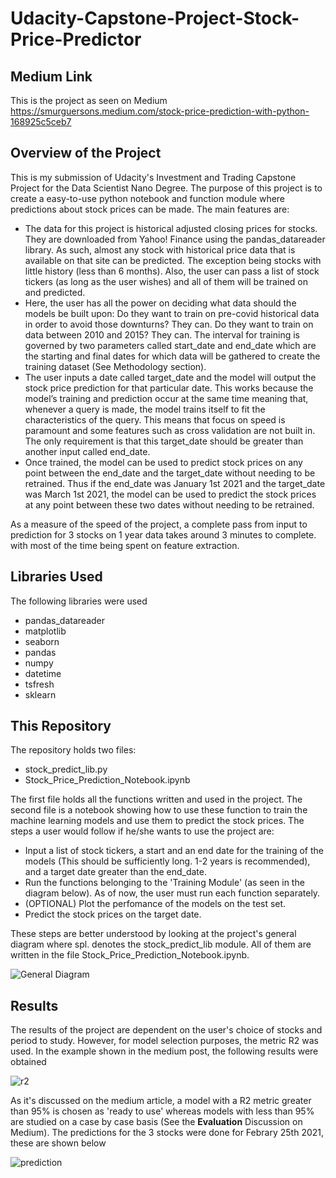 # Udacity-Capstone-Project-Stock-Price-Predictor

## Medium Link
This is the project as seen on Medium https://smurguersons.medium.com/stock-price-prediction-with-python-168925c5ceb7

## Overview of the Project
This is my submission of Udacity's Investment and Trading Capstone Project for the Data Scientist Nano Degree. The purpose of this project is to create a easy-to-use python notebook and function module where predictions about stock prices can be made. The main features are:
  - The data for this project is historical adjusted closing prices for stocks. They are downloaded from Yahoo! Finance using the pandas_datareader library. As such, almost any stock with historical price data that is available on that site can be predicted. The exception being stocks with little history (less than 6 months). Also, the user can pass a list of stock tickers (as long as the user wishes) and all of them will be trained on and predicted.
  - Here, the user has all the power on deciding what data should the models be built upon: Do they want to train on pre-covid historical data in order to avoid those downturns? They can. Do they want to train on data between 2010 and 2015? They can. The interval for training is governed by two parameters called start_date and end_date which are the starting and final dates for which data will be gathered to create the training dataset (See Methodology section).
  - The user inputs a date called target_date and the model will output the stock price prediction for that particular date. This works because the model’s training and prediction occur at the same time meaning that, whenever a query is made, the model trains itself to fit the characteristics of the query. This means that focus on speed is paramount and some features such as cross validation are not built in. The only requirement is that this target_date should be greater than another input called end_date.
  - Once trained, the model can be used to predict stock prices on any point between the end_date and the target_date without needing to be retrained. Thus if the end_date was January 1st 2021 and the target_date was March 1st 2021, the model can be used to predict the stock prices at any point between these two dates without needing to be retrained.

As a measure of the speed of the project, a complete pass from input to prediction for 3 stocks on 1 year data takes around 3 minutes to complete. with most of the time being spent on feature extraction.

## Libraries Used
The following libraries were used

  - pandas_datareader
  - matplotlib
  - seaborn
  - pandas
  - numpy
  - datetime
  - tsfresh
  - sklearn

## This Repository

The repository holds two files:
  - stock_predict_lib.py
  - Stock_Price_Prediction_Notebook.ipynb

The first file holds all the functions written and used in the project. The second file is a notebook showing how to use these function to train the machine learning models and use them to predict the stock prices. The steps a user would follow if he/she wants to use the project are:
  - Input a list of stock tickers, a start and an end date for the training of the models (This should be sufficiently long. 1-2 years is recommended), and a target date greater than the end_date.
  - Run the functions belonging to the 'Training Module' (as seen in the diagram below). As of now, the user must run each function separately.
  - (OPTIONAL) Plot the perfomance of the models on the test set.
  - Predict the stock prices on the target date.

These steps are better understood by looking at the project's general diagram where spl. denotes the stock_predict_lib module. All of them are written in the file Stock_Price_Prediction_Notebook.ipynb.

![General Diagram](https://user-images.githubusercontent.com/46632664/108224169-9c3f4000-7108-11eb-8ce1-f5f0f5f28af1.png)

## Results

The results of the project are dependent on the user's choice of stocks and period to study. However, for model selection purposes, the metric R2 was used. In the example shown in the medium post, the following results were obtained

![r2](https://user-images.githubusercontent.com/46632664/108282486-b51f1400-714f-11eb-915e-f893a2f3e388.PNG)

As it's discussed on the medium article, a model with a R2 metric greater than 95% is chosen as 'ready to use' whereas models with less than 95% are studied on a case by case basis (See the **Evaluation** Discussion on Medium). The predictions for the 3 stocks were done for Febrary 25th 2021, these are shown below

![prediction](https://user-images.githubusercontent.com/46632664/108282540-cd8f2e80-714f-11eb-8892-0aece1f36754.PNG)

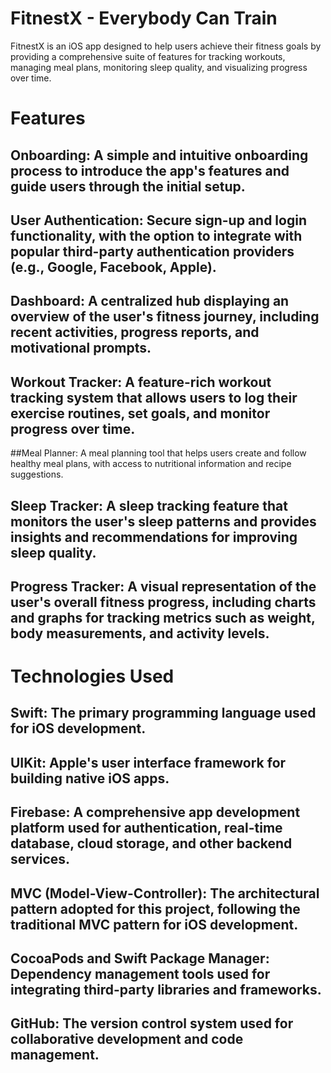 # FitnestX - Everybody Can Train
FitnestX is an iOS app designed to help users achieve their fitness goals by providing a comprehensive suite of features for tracking workouts, managing meal plans, monitoring sleep quality, and visualizing progress over time.

# Features
## Onboarding: A simple and intuitive onboarding process to introduce the app's features and guide users through the initial setup.
## User Authentication: Secure sign-up and login functionality, with the option to integrate with popular third-party authentication providers (e.g., Google, Facebook, Apple).
## Dashboard: A centralized hub displaying an overview of the user's fitness journey, including recent activities, progress reports, and motivational prompts.
## Workout Tracker: A feature-rich workout tracking system that allows users to log their exercise routines, set goals, and monitor progress over time.
##Meal Planner: A meal planning tool that helps users create and follow healthy meal plans, with access to nutritional information and recipe suggestions.
## Sleep Tracker: A sleep tracking feature that monitors the user's sleep patterns and provides insights and recommendations for improving sleep quality.
## Progress Tracker: A visual representation of the user's overall fitness progress, including charts and graphs for tracking metrics such as weight, body measurements, and activity levels.

# Technologies Used
## Swift: The primary programming language used for iOS development.
## UIKit: Apple's user interface framework for building native iOS apps.
## Firebase: A comprehensive app development platform used for authentication, real-time database, cloud storage, and other backend services.
## MVC (Model-View-Controller): The architectural pattern adopted for this project, following the traditional MVC pattern for iOS development.
## CocoaPods and Swift Package Manager: Dependency management tools used for integrating third-party libraries and frameworks.
## GitHub: The version control system used for collaborative development and code management.
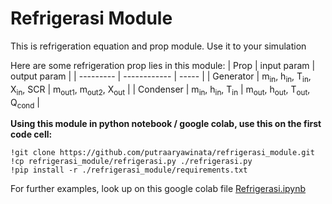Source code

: # Refrigerasi Module
This is refrigeration equation and prop module. Use it to your simulation

Here are some refrigeration prop lies in this module:
| Prop      | input param                                                         | output param |
| --------- | ------------                                                        | ----- |
| Generator | m<sub>in</sub>, h<sub>in</sub>, T<sub>in</sub>, X<sub>in</sub>, SCR | m<sub>out1</sub>, m<sub>out2</sub>, X<sub>out</sub> |
| Condenser | m<sub>in</sub>, h<sub>in</sub>, T<sub>in</sub>                      | m<sub>out</sub>, h<sub>out</sub>, T<sub>out</sub>, Q<sub>cond</sub> |

**Using this module in python notebook / google colab, use this on the first code cell:**

    !git clone https://github.com/putraaryawinata/refrigerasi_module.git
    !cp refrigerasi_module/refrigerasi.py ./refrigerasi.py
    !pip install -r ./refrigerasi_module/requirements.txt

For further examples, look up on this google colab file [Refrigerasi.ipynb](https://colab.research.google.com/drive/1j23EkTVgXLsldmrEhr-A79fl5JC5URJ6#scrollTo=5ym3RoWtsSNL)
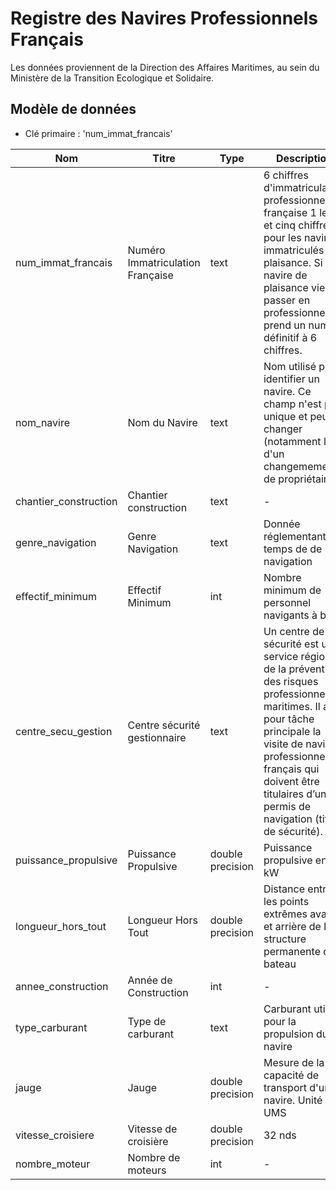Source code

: # Registre des Navires Professionnels Français

Les données proviennent de la Direction des Affaires Maritimes, au sein du Ministère de la Transition Ecologique et Solidaire.

## Modèle de données
- Clé primaire : 'num_immat_francais'

|Nom|Titre|Type|Description|Exemple|Propriétés|
|-|-|-|-|-|-|
|num_immat_francais|Numéro Immatriculation Française|text|6 chiffres d'immatriculation professionnelle française 1 lettre et cinq chiffres pour les navires immatriculés en plaisance. Si le navire de plaisance vient à passer en professionnel, il prend un numéro définitif à 6 chiffres.|762413 (Navigation Professionnelle) A62413 (Plaisance)|Valeur obligatoire|
|nom_navire|Nom du Navire|text|Nom utilisé pour identifier un navire. Ce champ n'est pas unique et peut changer (notamment lors d'un changemement de propriétaire|Houba Houba|Valeur obligatoire|
|chantier_construction|Chantier construction|text| - |CHANTIER NAVAL TARIN|Valeur optionnelle|
|genre_navigation|Genre Navigation|text|Donnée réglementant le temps de de navigation|CI-CABOTAGE INTERNATIONAL|Valeur obligatoire|
|effectif_minimum|Effectif Minimum|int| Nombre minimum de personnel navigants à bord| 3 | Valeur obligatoire |
|centre_secu_gestion|Centre sécurité gestionnaire|text|Un centre de sécurité est un service régional de la prévention des risques professionnels maritimes. Il a pour tâche principale la visite de navires professionnels français qui doivent être titulaires d’un permis de navigation (titre de sécurité).|CSN Caen|Valeur obligatoire|
|puissance_propulsive|Puissance Propulsive|double precision|Puissance propulsive en kW| - | Valeur optionnelle|
|longueur_hors_tout|Longueur Hors Tout|double precision|Distance entre les points extrêmes avant et arrière de la structure permanente du bateau|11.9|Valeur obligatoire|
|annee_construction|Année de Construction|int| -  |1989|Valeur obligatoire|
|type_carburant| Type de carburant|text| Carburant utilisé pour la propulsion du navire |Diesel| Valeur optionnelle|
|jauge| Jauge | double precision | Mesure de la capacité de transport d'un navire. Unité en UMS | 260 | Valeur obligatoire | 
|vitesse_croisiere| Vitesse de croisière | double precision | 32 nds| Valeur optionnelle | 
|nombre_moteur| Nombre de moteurs | int |-|2| Valeur optionnelle | 

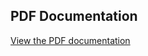 ## PDF Documentation

[View the PDF documentation](https://github.com/MISTERNEGATIVE21/clgfinalprojbeta/blob/9ef0dea536853eb53368bbe0d7f1fb2b085a3e44/Gait_Analysis_Final_Year__Copy_.pdf)
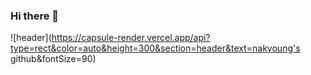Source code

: ### Hi there 👋

![header](https://capsule-render.vercel.app/api?type=rect&color=auto&height=300&section=header&text=nakyoung's github&fontSize=90)
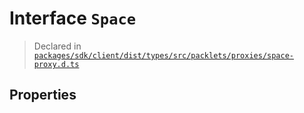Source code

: # Interface `Space`
> Declared in [`packages/sdk/client/dist/types/src/packlets/proxies/space-proxy.d.ts`]()



## Properties
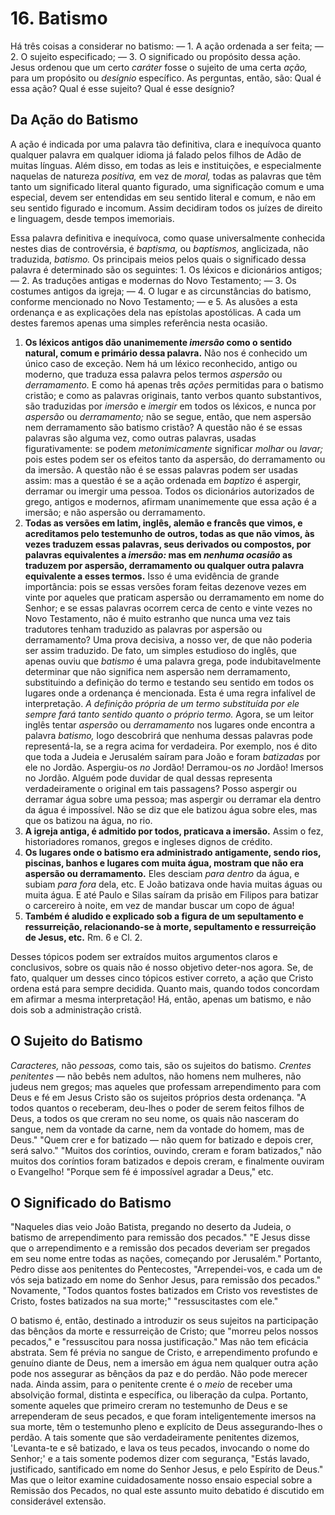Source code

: # 16. Batismo

Há três coisas a considerar no batismo: — 1. A ação ordenada a ser feita; — 2. O sujeito especificado; — 3. O significado ou propósito dessa ação. Jesus ordenou que um certo *caráter* fosse o sujeito de uma certa *ação,* para um propósito ou *desígnio* específico. As perguntas, então, são: Qual é essa ação? Qual é esse sujeito? Qual é esse desígnio?

## Da Ação do Batismo

A ação é indicada por uma palavra tão definitiva, clara e inequívoca quanto qualquer palavra em qualquer idioma já falado pelos filhos de Adão de muitas línguas. Além disso, em todas as leis e instituições, e especialmente naquelas de natureza *positiva,* em vez de *moral,* todas as palavras que têm tanto um significado literal quanto figurado, uma significação comum e uma especial, devem ser entendidas em seu sentido literal e comum, e não em seu sentido figurado e incomum. Assim decidiram todos os juízes de direito e linguagem, desde tempos imemoriais.

Essa palavra definitiva e inequívoca, como quase universalmente conhecida nestes dias de controvérsia, é *baptisma,* ou *baptismos,* anglicizada, não traduzida, *batismo.* Os principais meios pelos quais o significado dessa palavra é determinado são os seguintes: 1. Os léxicos e dicionários antigos; — 2. As traduções antigas e modernas do Novo Testamento; — 3. Os costumes antigos da igreja; — 4. O lugar e as circunstâncias do batismo, conforme mencionado no Novo Testamento; — e 5. As alusões a esta ordenança e as explicações dela nas epístolas apostólicas. A cada um destes faremos apenas uma simples referência nesta ocasião.

1. **Os léxicos antigos dão unanimemente *imersão* como o sentido natural, comum e primário dessa palavra.** Não nos é conhecido um único caso de exceção. Nem há um léxico reconhecido, antigo ou moderno, que traduza essa palavra pelos termos *aspersão* ou *derramamento.* E como há apenas três *ações* permitidas para o batismo cristão; e como as palavras originais, tanto verbos quanto substantivos, são traduzidas por *imersão* e *imergir* em todos os léxicos, e nunca por *aspersão* ou *derramamento;* não se segue, então, que nem aspersão nem derramamento são batismo cristão? A questão não é se essas palavras são alguma vez, como outras palavras, usadas figurativamente: se podem *metonimicamente* significar *molhar* ou *lavar;* pois estes podem ser os efeitos tanto da aspersão, do derramamento ou da imersão. A questão não é se essas palavras podem ser usadas assim: mas a questão é se a ação ordenada em *baptizo* é aspergir, derramar ou imergir uma pessoa. Todos os dicionários autorizados de grego, antigos e modernos, afirmam unanimemente que essa ação é a imersão; e não aspersão ou derramamento.
2. **Todas as versões em latim, inglês, alemão e francês que vimos, e acreditamos pelo testemunho de outros, todas as que não vimos, às vezes traduzem essas palavras, seus derivados ou compostos, por palavras equivalentes a *imersão:* mas em *nenhuma ocasião* as traduzem por aspersão, derramamento ou qualquer outra palavra equivalente a esses termos.** Isso é uma evidência de grande importância: pois se essas versões foram feitas dezenove vezes em vinte por aqueles que praticam aspersão ou derramamento em nome do Senhor; e se essas palavras ocorrem cerca de cento e vinte vezes no Novo Testamento, não é muito estranho que nunca uma vez tais tradutores tenham traduzido as palavras por aspersão ou derramamento? Uma prova decisiva, a nosso ver, de que não poderia ser assim traduzido. De fato, um simples estudioso do inglês, que apenas ouviu que *batismo* é uma palavra grega, pode indubitavelmente determinar que não significa nem aspersão nem derramamento, substituindo a definição do termo e testando seu sentido em todos os lugares onde a ordenança é mencionada. Esta é uma regra infalível de interpretação. *A definição própria de um termo substituída por ele sempre fará tanto sentido quanto o próprio termo.* Agora, se um leitor inglês tentar *aspersão* ou *derramamento* nos lugares onde encontra a palavra *batismo,* logo descobrirá que nenhuma dessas palavras pode representá-la, se a regra acima for verdadeira. Por exemplo, nos é dito que toda a Judeia e Jerusalém saíram para João e foram *batizadas* por ele no Jordão. Aspergiu-os *no* Jordão! Derramou-os *no* Jordão! Imersos no Jordão. Alguém pode duvidar de qual dessas representa verdadeiramente o original em tais passagens? Posso aspergir ou derramar água sobre uma pessoa; mas aspergir ou derramar ela dentro da água é impossível. Não se diz que ele batizou água sobre eles, mas que os batizou na água, no rio.
3. **A igreja antiga, é admitido por todos, praticava a imersão.** Assim o fez, historiadores romanos, gregos e ingleses dignos de crédito.
4. **Os lugares onde o batismo era administrado antigamente, sendo rios, piscinas, banhos e lugares com muita água, mostram que não era aspersão ou derramamento.** Eles desciam *para dentro* da água, e subiam *para fora* dela, etc. E João batizava onde havia muitas águas ou muita água. E até Paulo e Silas saíram da prisão em Filipos para batizar o carcereiro à noite, em vez de mandar buscar um copo de água!
5. **Também é aludido e explicado sob a figura de um sepultamento e ressurreição, relacionando-se à morte, sepultamento e ressurreição de Jesus, etc.** Rm. 6 e Cl. 2.

Desses tópicos podem ser extraídos muitos argumentos claros e conclusivos, sobre os quais não é nosso objetivo deter-nos agora. Se, de fato, qualquer um desses cinco tópicos estiver correto, a ação que Cristo ordena está para sempre decidida. Quanto mais, quando todos concordam em afirmar a mesma interpretação! Há, então, apenas um batismo, e não dois sob a administração cristã.

## O Sujeito do Batismo

*Caracteres,* não *pessoas,* como tais, são os sujeitos do batismo. *Crentes penitentes* — não bebês nem adultos, não homens nem mulheres, não judeus nem gregos; mas aqueles que professam arrependimento para com Deus e fé em Jesus Cristo são os sujeitos próprios desta ordenança. "A todos quantos o receberam, deu-lhes o poder de serem feitos filhos de Deus, a todos os que creram no seu nome, os quais não nasceram do sangue, nem da vontade da carne, nem da vontade do homem, mas de Deus." "Quem crer e for batizado — não quem for batizado e depois crer, será salvo." "Muitos dos coríntios, ouvindo, creram e foram batizados," não muitos dos coríntios foram batizados e depois creram, e finalmente ouviram o Evangelho! "Porque sem fé é impossível agradar a Deus," etc.

## O Significado do Batismo

"Naqueles dias veio João Batista, pregando no deserto da Judeia, o batismo de arrependimento para remissão dos pecados." "E Jesus disse que o arrependimento e a remissão dos pecados deveriam ser pregados em seu nome entre todas as nações, começando por Jerusalém." Portanto, Pedro disse aos penitentes do Pentecostes, "Arrependei-vos, e cada um de vós seja batizado em nome do Senhor Jesus, para remissão dos pecados." Novamente, "Todos quantos fostes batizados em Cristo vos revestistes de Cristo, fostes batizados na sua morte;" "ressuscitastes com ele."

O batismo é, então, destinado a introduzir os seus sujeitos na participação das bênçãos da morte e ressurreição de Cristo; que "morreu pelos nossos pecados," e "ressuscitou para nossa justificação." Mas não tem eficácia abstrata. Sem fé prévia no sangue de Cristo, e arrependimento profundo e genuíno diante de Deus, nem a imersão em água nem qualquer outra ação pode nos assegurar as bênçãos da paz e do perdão. Não pode merecer nada. Ainda assim, para o penitente crente é o *meio* de receber uma absolvição formal, distinta e específica, ou liberação da culpa. Portanto, somente aqueles que primeiro creram no testemunho de Deus e se arrependeram de seus pecados, e que foram inteligentemente imersos na sua morte, têm o testemunho pleno e explícito de Deus assegurando-lhes o perdão. A tais somente que são verdadeiramente penitentes dizemos, 'Levanta-te e sê batizado, e lava os teus pecados, invocando o nome do Senhor;' e a tais somente podemos dizer com segurança, "Estás lavado, justificado, santificado em nome do Senhor Jesus, e pelo Espírito de Deus." Mas que o leitor examine cuidadosamente nosso ensaio especial sobre a Remissão dos Pecados, no qual este assunto muito debatido é discutido em considerável extensão.
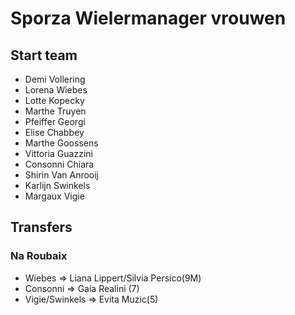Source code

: # Sporza Wielermanager vrouwen

## Start team

- Demi Vollering
- Lorena Wiebes
- Lotte Kopecky
- Marthe Truyen
- Pfeiffer Georgi
- Elise Chabbey
- Marthe Goossens
- Vittoria Guazzini
- Consonni Chiara
- Shirin Van Anrooij
- Karlijn Swinkels
- Margaux Vigie

## Transfers

### Na Roubaix

- Wiebes => Liana Lippert/Silvia Persico(9M)
- Consonni => Gaia Realini (7)
- Vigie/Swinkels => Evita Muzic(5)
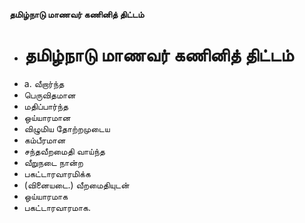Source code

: **தமிழ்நாடு மாணவர் கணினித் திட்டம்**
- # தமிழ்நாடு மாணவர் கணினித் திட்டம்
- a. வீறார்ந்த
- பெருவிதமான
- மதிப்பார்ந்த
- ஒய்யாரமான
- விழுமிய தோற்றமுடைய
- கம்பீரமான
- சந்தவீறமைதி வாய்ந்த
- வீறுநடை நான்ற
- பகட்டாரவாரமிக்க
- (வினையடை.) வீறமைதியுடன்
- ஒய்யாரமாக
- பகட்டாரவாரமாக.

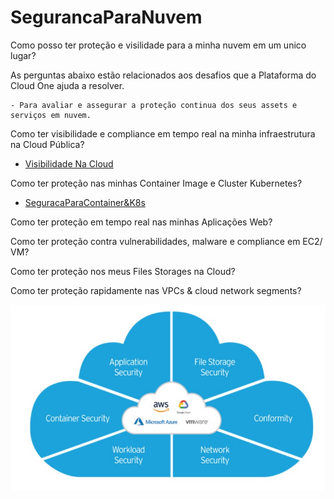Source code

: # SegurancaParaNuvem

Como posso ter proteção e visilidade para a minha nuvem em um unico lugar?

As perguntas abaixo estão relacionados aos desafios que a Plataforma do Cloud One ajuda a resolver.

    - Para avaliar e assegurar a proteção continua dos seus assets e serviços em nuvem.

Como ter visibilidade e compliance em tempo real na minha infraestrutura na Cloud Pública?

- <a href="https://github.com/SecurityForCloudBuilders/SegurancaParaNuvem/tree/main/SegurancaParaCloudESecOps/VisibilidadeNaCloud"> Visibilidade Na Cloud </a>

Como ter proteção nas minhas Container Image e Cluster Kubernetes?
- <a href="https://github.com/SecurityForCloudBuilders/SegurancaParaNuvem/tree/main/SegurancaParaCloudESecOps/SeguracaParaContainer%26K8s"> SeguracaParaContainer&K8s </a> 

Como ter proteção em tempo real nas minhas Aplicações Web?

Como ter proteção contra vulnerabilidades, malware e compliance em EC2/ VM?

Como ter proteção nos meus Files Storages na Cloud?

Como ter proteção rapidamente nas VPCs & cloud network segments?

<img src="C1.jpg" alt="ADD Azure"> </img>
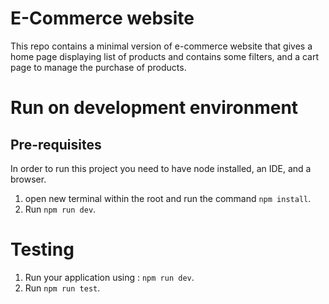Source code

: # E-Commerce website

This repo contains a minimal version of e-commerce website that gives a home page displaying list of products and contains some filters, and a cart page to manage the purchase of products.

# Run on development environment

## Pre-requisites

In order to run this project you need to have node installed, an IDE, and a browser.

1. open new terminal within the root and run the command `npm install`.
2. Run `npm run dev`.

# Testing
1. Run your application using : `npm run dev`.
2. Run `npm run test`.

• _WHAT TO DO_: Please copy the lines above from the line with "- The data for" up to and including the line with "- Here, the", exactly as written and with nothing else.

• _SOLUTION FOR THIS PROBLEM_:
  - The data for this project is historical adjusted closing prices for stocks. They are downloaded from Yahoo! Finance using the pandas_datareader library. As such, almost any stock with historical price data that is available on that site can be predicted. The exception being stocks with little history (less than 6 months). Also, the user can pass a list of stock tickers (as long as the user wishes) and all of them will be trained on and predicted.
  - Here, the user has all the power on deciding what data should the models be built upon: Do they want to train on pre-covid historical data in order to avoid those downturns? They can. Do they want to train on data between 2010 and 2015? They can. The interval for training is governed by two parameters called start_date and end_date which are the starting and final dates for which data will be gathered to create the training dataset (See Methodology section).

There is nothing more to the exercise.